Now, I know that doesn't seem so bad and on its own...it isn't. However, I could have choked someone when I was told that Justin will be producing my next album.    

That's the last damn thing I want!    

I spend more than enough time around him. I don't need him butting into my work as well. Plus, all those hours and late nights alone with him....I'm not sure I've got the willpower for that.    

I've finally come to terms with the fact that I like him, but I refuse to act on those feelings.     

I mean, it's Justin for crying out loud!    

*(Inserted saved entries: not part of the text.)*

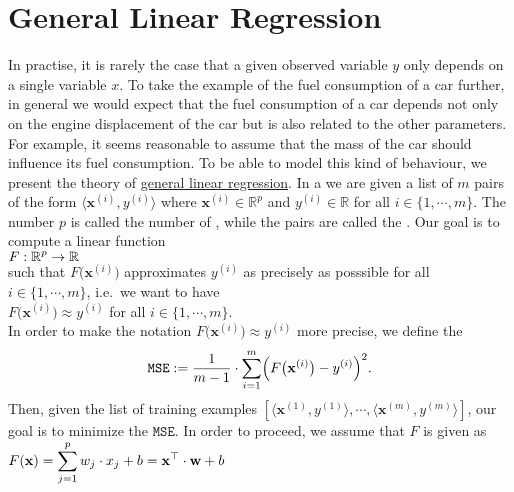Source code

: \section{General Linear Regression}
In practise, it is rarely the case that a given observed variable $y$ only depends on a single variable $x$.
To take the example of the fuel consumption of a car further, in general we would expect that the fuel consumption
of a car depends not only on the engine displacement of the car but is also related to the other parameters.
For example, it seems reasonable to assume that the mass of the car should influence its fuel consumption.
To be able to model this kind of behaviour,  we present the theory of   
\href{https://en.wikipedia.org/wiki/Linear_regression}{general linear regression}.
In a  we are given a list of $m$ pairs of the form $\langle\mathbf{x}^{(i)}, y^{(i)} \rangle$ 
where $\mathbf{x}^{(i)} \in \mathbb{R}^p$ and $y^{(i)} \in \mathbb{R}$ for all $i \in \{1,\cdots,m\}$.  The
number $p$ is called the number of , while the pairs are called the . 
Our goal is to compute a linear function 
\\[0.2cm]
\hspace*{1.3cm}
$\displaystyle F:\mathbb{R}^p \rightarrow \mathbb{R}$
\\[0.2cm]  
such that $F\bigl(\mathbf{x}^{(i)}\bigr)$ approximates  $y^{(i)}$ as precisely as posssible
for all $i\in\{1,\cdots,m\}$, i.e.~we want to have
\\[0.2cm]
\hspace*{1.3cm}
$F\bigl(\mathbf{x}^{(i)}\bigr) \approx y^{(i)}$ \quad for all $i\in\{1,\cdots,m\}$.
\\[0.2cm]
In order to make the notation $F\bigl(\mathbf{x}^{(i)}\bigr) \approx y^{(i)}$ more precise, we
define the   
\begin{equation}
  \label{eq:squared-error-1}
  \mathtt{MSE} := \frac{1}{m-1} \cdot \sum\limits_{i=1}^{m} \Bigl(F\bigl(\mathbf{x}^{(i)}\bigr) - y^{(i)}\Bigr)^2. 
\end{equation}
Then, given the list of training examples
$[\langle \mathbf{x}^{(1)}, y^{(1)} \rangle, \cdots, \langle \mathbf{x}^{(m)}, y^{(m)} \rangle]$, our goal is to
minimize the $\mathtt{MSE}$.   
In order to proceed, we assume that $F$ is given as 
\\[0.2cm]
\hspace*{1.3cm}
$\displaystyle F(\mathbf{x}) = \sum\limits_{j=1}^p w_j \cdot x_j + b = \mathbf{x}^\top \cdot \mathbf{w} + b$ 
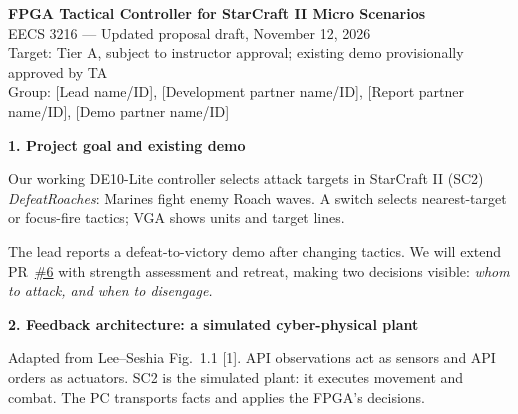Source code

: \documentclass[10pt,letterpaper]{article}
\newcommand{\heading}[1]{\par\vspace{4pt}\textbf{#1}\par}
\begin{document}
\begin{center}
{\large\bfseries FPGA Tactical Controller for StarCraft II Micro Scenarios}\\[3pt]
{\small EECS 3216 --- Updated proposal draft, November 12, 2026\\
Target: Tier A, subject to instructor approval; existing demo provisionally approved by TA\\
Group: [Lead name/ID], [Development partner name/ID], [Report partner name/ID], [Demo partner name/ID]}
\end{center}
\vspace{-5pt}
\normalsize
\heading{1. Project goal and existing demo}
Our working DE10-Lite controller selects attack targets in StarCraft II (SC2) \emph{DefeatRoaches}: Marines fight enemy Roach waves. A switch selects nearest-target or focus-fire tactics; VGA shows units and target lines.

The lead reports a defeat-to-victory demo after changing tactics. We will extend PR~\href{https://github.com/poroburu/eecs3216-fpga-sc2-tactics/pull/6}{\#6} with strength assessment and retreat, making two decisions visible: \emph{whom to attack, and when to disengage.}

\heading{2. Feedback architecture: a simulated cyber-physical plant}
\begin{center}
\end{center}
\vspace{-6pt}
Adapted from Lee--Seshia Fig.~1.1 [1]. API observations act as sensors and API orders as actuators. SC2 is the simulated plant: it executes movement and combat. The PC transports facts and applies the FPGA's decisions.
\end{document}

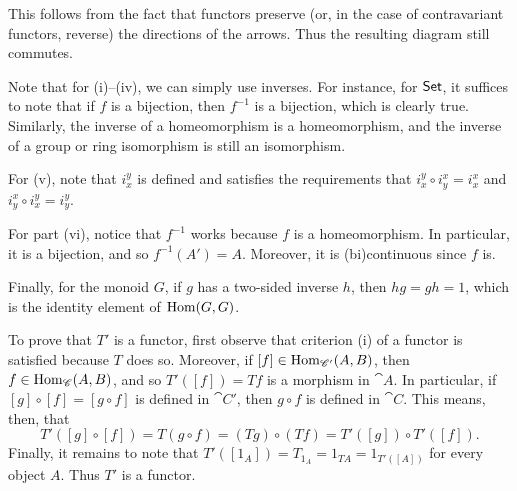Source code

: \documentclass[../../solutions.tex]{subfiles}
\begin{document}
\begin{exercise} \leavevmode
This follows from the fact that functors preserve (or, in the case of contravariant functors, reverse) the directions of the arrows. Thus the resulting diagram still commutes. 
\end{exercise} 

\begin{exercise} \leavevmode
Note that for (i)--(iv), we can simply use inverses. For instance, for $\mathsf{Set}$, it suffices to note that if $f$ is a bijection, then $f^{-1}$ is a bijection, which is clearly true. Similarly, the inverse of a homeomorphism is a homeomorphism, and the inverse of a group or ring isomorphism is still an isomorphism. 

For (v), note that $i_x^y$ is defined and satisfies the requirements that $i_x^y\circ i_y^x=i_x^x$ and $i_y^x\circ i_x^y=i_y^y$. 

For part (vi), notice that $f^{-1}$ works because $f$ is a homeomorphism. In particular, it is a bijection, and so $f^{-1}(A')=A$. Moreover, it is (bi)continuous since $f$ is. 

Finally, for the monoid $G$, if $g$ has a two-sided inverse $h$, then $hg=gh=1$, which is the identity element of $\operatorname{Hom}(G,G)$. 
\end{exercise} 

\begin{exercise} \leavevmode
To prove that $T'$ is a functor, first observe that criterion (i) of a functor is satisfied because $T$ does so. Moreover, if $[f]\in\operatorname{Hom}_{\mathscr{C}'}(A,B)$, then $f\in\operatorname{Hom}_{\mathscr{C}}(A,B)$, and so $T'([f])=Tf$ is a morphism in $\cat A$. In particular, if $[g]\circ[f]=[g\circ f]$ is defined in $\cat C'$, then $g\circ f$ is defined in $\cat C$. This means, then, that \[T'([g]\circ[f])=T(g\circ f)=(Tg)\circ(Tf)=T'([g])\circ T'([f]).\] Finally, it remains to note that $T'([1_A])=T_{1_A}=1_{TA}=1_{T'([A])}$ for every object $A$. Thus $T'$ is a functor.
\end{exercise} 
\end{document}
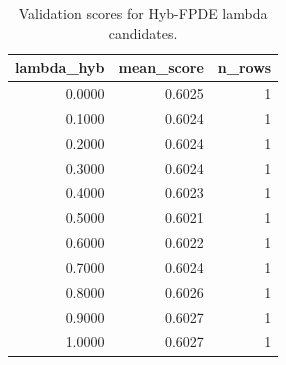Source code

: \begin{table}[t]
\caption{Validation scores for Hyb-FPDE lambda candidates.}
\label{tab:lambda_distribution_computed}
\centering
\begin{tabular}{rrr}
\toprule
lambda\_hyb & mean\_score & n\_rows \\
\midrule
0.0000 & 0.6025 & 1 \\
0.1000 & 0.6024 & 1 \\
0.2000 & 0.6024 & 1 \\
0.3000 & 0.6024 & 1 \\
0.4000 & 0.6023 & 1 \\
0.5000 & 0.6021 & 1 \\
0.6000 & 0.6022 & 1 \\
0.7000 & 0.6024 & 1 \\
0.8000 & 0.6026 & 1 \\
0.9000 & 0.6027 & 1 \\
1.0000 & 0.6027 & 1 \\
\bottomrule
\end{tabular}

\end{table}

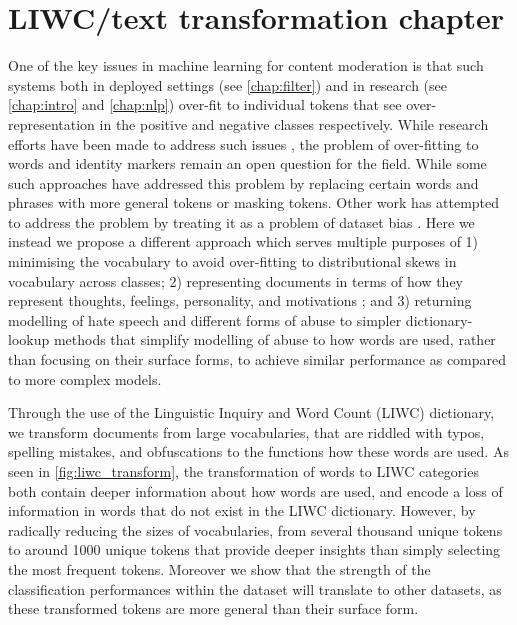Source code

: \ifpdf
    \graphicspath{{Chapter5/Figs/Raster/}{Chapter5/Figs/PDF/}{Chapter5/Figs/}}
\else
    \graphicspath{{Chapter5/Figs/Vector/}{Chapter5/Figs/}}
\fi

\chapter{LIWC/text transformation chapter}\label{chap:liwc}

One of the key issues in machine learning for content moderation is that such systems both in deployed settings (see \autoref{chap:filter}) and in research (see \autoref{chap:intro} and \autoref{chap:nlp}) over-fit to individual tokens that see over-representation in the positive and negative classes respectively. While research efforts have been made to address such issues \cite{CITE: cite papers that try to address overfitting}, the problem of over-fitting to words and identity markers remain an open question for the field. While some such approaches have addressed this problem by replacing certain words and phrases with more general tokens \cite{CITE: Replacing token papers} or masking \cite{CITE: Masking token paper} tokens. Other work has attempted to address the problem by treating it as a problem of dataset bias \cite{CITE: Bias papers}. Here we instead we propose a different approach which serves multiple purposes of 1) minimising the vocabulary to avoid over-fitting to distributional skews in vocabulary across classes; 2) representing documents in terms of how they represent thoughts, feelings, personality, and motivations \cite{LIWC:2015}; and 3) returning modelling of hate speech and different forms of abuse to simpler dictionary-lookup methods that simplify modelling of abuse to how words are used, rather than focusing on their surface forms, to achieve similar performance as compared to more complex models.

Through the use of the Linguistic Inquiry and Word Count (LIWC) dictionary, we transform documents from large vocabularies, that are riddled with typos, spelling mistakes, and obfuscations to the functions how these words are used. As seen in \autoref{fig:liwc_transform}, the transformation of words to LIWC categories both contain deeper information about how words are used, and encode a loss of information in words that do not exist in the LIWC dictionary. However, by radically reducing the sizes of vocabularies, from several thousand unique tokens to around 1000 unique tokens that provide deeper insights than simply selecting the most frequent tokens. Moreover we show that the strength of the classification performances within the dataset will translate to other datasets, as these transformed tokens are more general than their surface form.

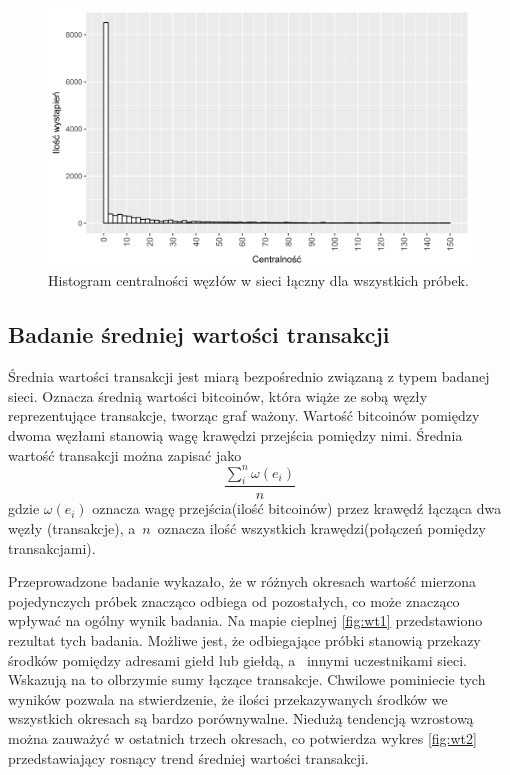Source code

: \documentclass[12pt, twoside, final, openany]{mgr}
\newcommand{\chartsWidth}{0.8}
\begin{document}
\begin{figure}[H]
\centering
   \includegraphics[width=\chartsWidth\linewidth]{pictures/srednia_centralnosc/srednia_centralnosc_hist.png}
   \caption{Histogram centralności węzłów w sieci łączny dla wszystkich próbek.}
   \label{fig:sc3}
\end{figure}

\subsection{Badanie średniej wartości transakcji}
\label{wartosc_transakcji}
\indent Średnia wartości transakcji jest miarą bezpośrednio związaną z typem badanej sieci. Oznacza średnią wartości bitcoinów, która wiąże ze sobą węzły reprezentujące transakcje, tworząc graf ważony. Wartość bitcoinów pomiędzy dwoma węzłami stanowią wagę krawędzi przejścia pomiędzy nimi. Średnia wartość transakcji można zapisać jako
\begin{equation}
\label{eq:wartosc_transakcji}
\frac{\sum_{i}^{n} \omega(e_i)}{n}
\end{equation}
gdzie $\omega(e_i)$ oznacza wagę przejścia(ilość bitcoinów) przez krawędź łącząca dwa węzły (transakcje), a~$n$~oznacza ilość wszystkich krawędzi(połączeń pomiędzy transakcjami). 

\indent Przeprowadzone badanie wykazało, że w różnych okresach wartość mierzona pojedynczych próbek znacząco odbiega od pozostałych, co może znacząco wpływać na ogólny wynik badania.
Na mapie cieplnej \ref{fig:wt1} przedstawiono rezultat tych badania. Możliwe jest, że odbiegające próbki stanowią przekazy środków pomiędzy adresami giełd lub giełdą, a~ innymi uczestnikami sieci. Wskazują na to olbrzymie sumy łączące transakcje. Chwilowe pominiecie tych wyników pozwala na stwierdzenie, że ilości przekazywanych środków we wszystkich okresach są bardzo porównywalne. Niedużą tendencją wzrostową można zauważyć w ostatnich trzech okresach, co potwierdza wykres \ref{fig:wt2} przedstawiający rosnący trend średniej wartości transakcji. 
\end{document}
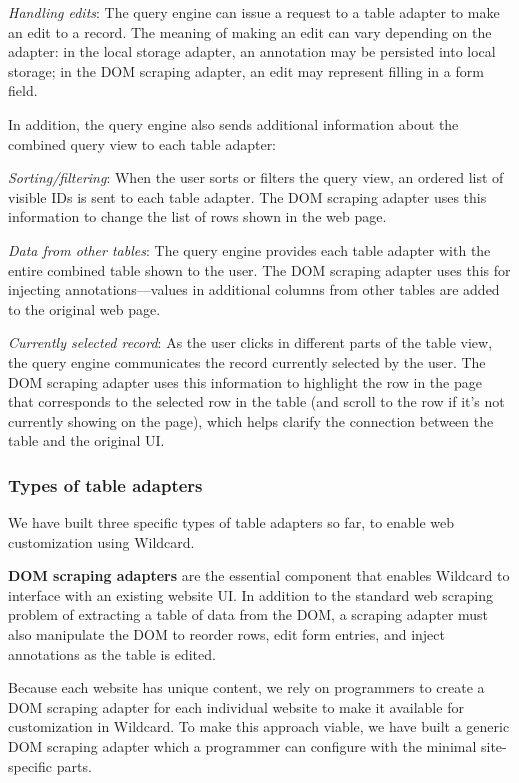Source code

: \documentclass[sigplan,screen,10pt,anonymous,review]{acmart}
\begin{document}
\emph{Handling edits}: The query engine can issue a request to a table
adapter to make an edit to a record. The meaning of making an edit can
vary depending on the adapter: in the local storage adapter, an
annotation may be persisted into local storage; in the DOM scraping
adapter, an edit may represent filling in a form field.

In addition, the query engine also sends additional information about
the combined query view to each table adapter:

\emph{Sorting/filtering}: When the user sorts or filters the query view,
an ordered list of visible IDs is sent to each table adapter. The DOM
scraping adapter uses this information to change the list of rows shown
in the web page.

\emph{Data from other tables}: The query engine provides each table
adapter with the entire combined table shown to the user. The DOM
scraping adapter uses this for injecting annotations---values in
additional columns from other tables are added to the original web page.

\emph{Currently selected record}: As the user clicks in different parts
of the table view, the query engine communicates the record currently
selected by the user. The DOM scraping adapter uses this information to
highlight the row in the page that corresponds to the selected row in
the table (and scroll to the row if it's not currently showing on the
page), which helps clarify the connection between the table and the
original UI.

\hypertarget{types-of-table-adapters}{%
\subsubsection{Types of table adapters}\label{types-of-table-adapters}}

We have built three specific types of table adapters so far, to enable
web customization using Wildcard.

\textbf{DOM scraping adapters} are the essential component that enables
Wildcard to interface with an existing website UI. In addition to the
standard web scraping problem of extracting a table of data from the
DOM, a scraping adapter must also manipulate the DOM to reorder rows,
edit form entries, and inject annotations as the table is edited.

Because each website has unique content, we rely on programmers to
create a DOM scraping adapter for each individual website to make it
available for customization in Wildcard. To make this approach viable,
we have built a generic DOM scraping adapter which a programmer can
configure with the minimal site-specific parts.
\end{document}

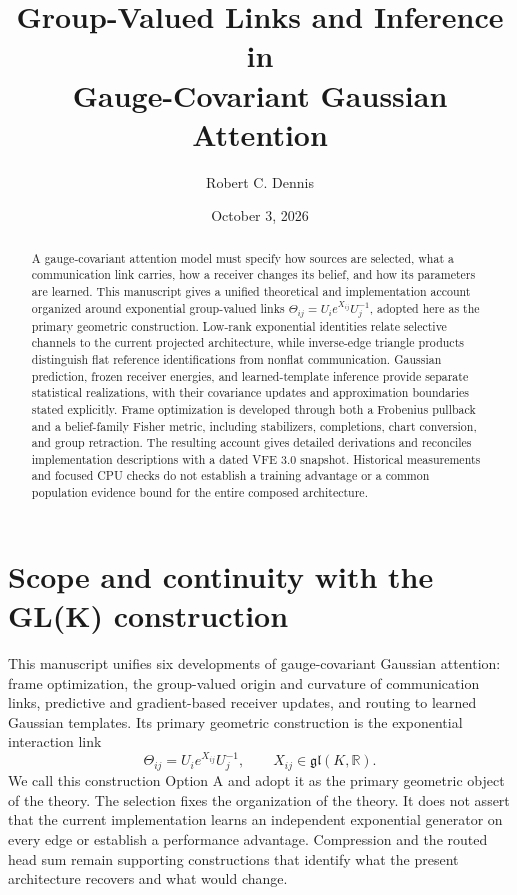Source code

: \documentclass[11pt]{article}
\title{Group-Valued Links and Inference in\\Gauge-Covariant Gaussian Attention}
\author{Robert C. Dennis}
\date{October 3, 2026}
\theoremstyle{definition}
\theoremstyle{remark}
\begin{document}
\maketitle
\begin{abstract}
A gauge-covariant attention model must specify how sources are selected, what a communication link carries, how a receiver changes its belief, and how its parameters are learned. This manuscript gives a unified theoretical and implementation account organized around exponential group-valued links $\Theta_{ij}=U_i e^{X_{ij}}U_j^{-1}$, adopted here as the primary geometric construction. Low-rank exponential identities relate selective channels to the current projected architecture, while inverse-edge triangle products distinguish flat reference identifications from nonflat communication. Gaussian prediction, frozen receiver energies, and learned-template inference provide separate statistical realizations, with their covariance updates and approximation boundaries stated explicitly. Frame optimization is developed through both a Frobenius pullback and a belief-family Fisher metric, including stabilizers, completions, chart conversion, and group retraction. The resulting account gives detailed derivations and reconciles implementation descriptions with a dated VFE 3.0 snapshot. Historical measurements and focused CPU checks do not establish a training advantage or a common population evidence bound for the entire composed architecture.
\end{abstract}
\tableofcontents
\clearpage

\section{Scope and continuity with the GL(K) construction}
\label{unified:scope}

This manuscript unifies six developments of gauge-covariant Gaussian attention: frame optimization, the group-valued origin and curvature of communication links, predictive and gradient-based receiver updates, and routing to learned Gaussian templates. Its primary geometric construction is the exponential interaction link
\begin{equation}
\Theta_{ij}=U_i e^{X_{ij}}U_j^{-1}, \qquad X_{ij}\in\mathfrak{gl}(K,\mathbb R).
\label{unified:primary_link}
\end{equation}
We call this construction Option A and adopt it as the primary geometric object of the theory. The selection fixes the organization of the theory. It does not assert that the current implementation learns an independent exponential generator on every edge or establish a performance advantage. Compression and the routed head sum remain supporting constructions that identify what the present architecture recovers and what would change.
\end{document}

I know, I know, I know...still doesn't reach worst day ever status yet, right?    

Well...to top off my oh so lovely morning, my presence has been requested at the offices of Johnny Wright. Which means...Justin has probably done something really stupid and the press got word of it, and now I'm about to get yelled at.     

I don't know what Justin's done now, but apparently it involves everyone. Johnny has demanded that I get to his office as soon as humanly possible and that I have Jc, and Beth with me.    

Honestly, I'm not all that surprised. I had a funny feeling something would blow up in our faces before that damn Rolling Stone article came out. All we had to do was make it through one week. One week of no drama, no crazy stories and no bickering...but of course not.    

With my luck, Justin's probably made a sex tape with some skank and we'll look like complete fools once that article hits stores. And of course, I'll look like the biggest idiot of all.     

Poor little Madison Fox...her world is crumbling around her...no record deal...adulterous husband.    

Won't the tabloids eat that shit up?    

"Madison...we're here." Jc says quietly as we pull up in front of a large gray building with no windows.        

This place has become like my second home over the last few months. It seems like Johnny is dragging us here for some ridiculous meeting almost every other day.     

We head inside quickly, making our way to conference room B on the 11th floor.     

I hope like hell Beth got Jc's message and is here, or atleast on her way. Johnny will have her head if she skips out on this.     

I don't know what the hell is going on, but obviously...it's a pretty big deal.    

"Morning Madison, Jc." Johnny nods as we step into the large room and take our seats at the rectangular glass table in the center of the room.     

Justin is seated between Trace and an older man I've never seen before, who I'm assuming is his publicist.     

Everyone seems to be chatting easily and the only sign that something is wrong, is Justin. His arms are folded across his chest and his mouth is set into a thin, tight line. His eyes are fixated on a spot on the wall and he shows no signs of moving. He didn't even look up when Jc and I walked in.    

Basically, he's full on pouting.    

I really can't recall ever seeing him this angry though, and I've seen him get pretty fucking mad. Especially at me.    

"Has anyone gotten in touch with Ms. Preston yet?" Johnny asks while studying each face in the room.        

"I've tried a few times. Her cell goes straight to voicemail." Jc shrugs helplessly.     

I still can't quite get that. It's just so unlike Beth. I mean, normally...her phone barely has time to ring once before she answers it. She never turns that damn thing off.    

"Well, maybe it's better this way." Johnny sighs and shakes his head. "Madison, I spoke with your lawyers and Mr. Henson this morning and they suggested I put this meeting together." I nod slowly and let his words sink in.    

Lawyers? Not good.    

George Henson? Definitely not good.    

I don't know too many people at RCA. I usually stick with the people who work for me, but it's impossible to be involved with RCA and not know George Henson.    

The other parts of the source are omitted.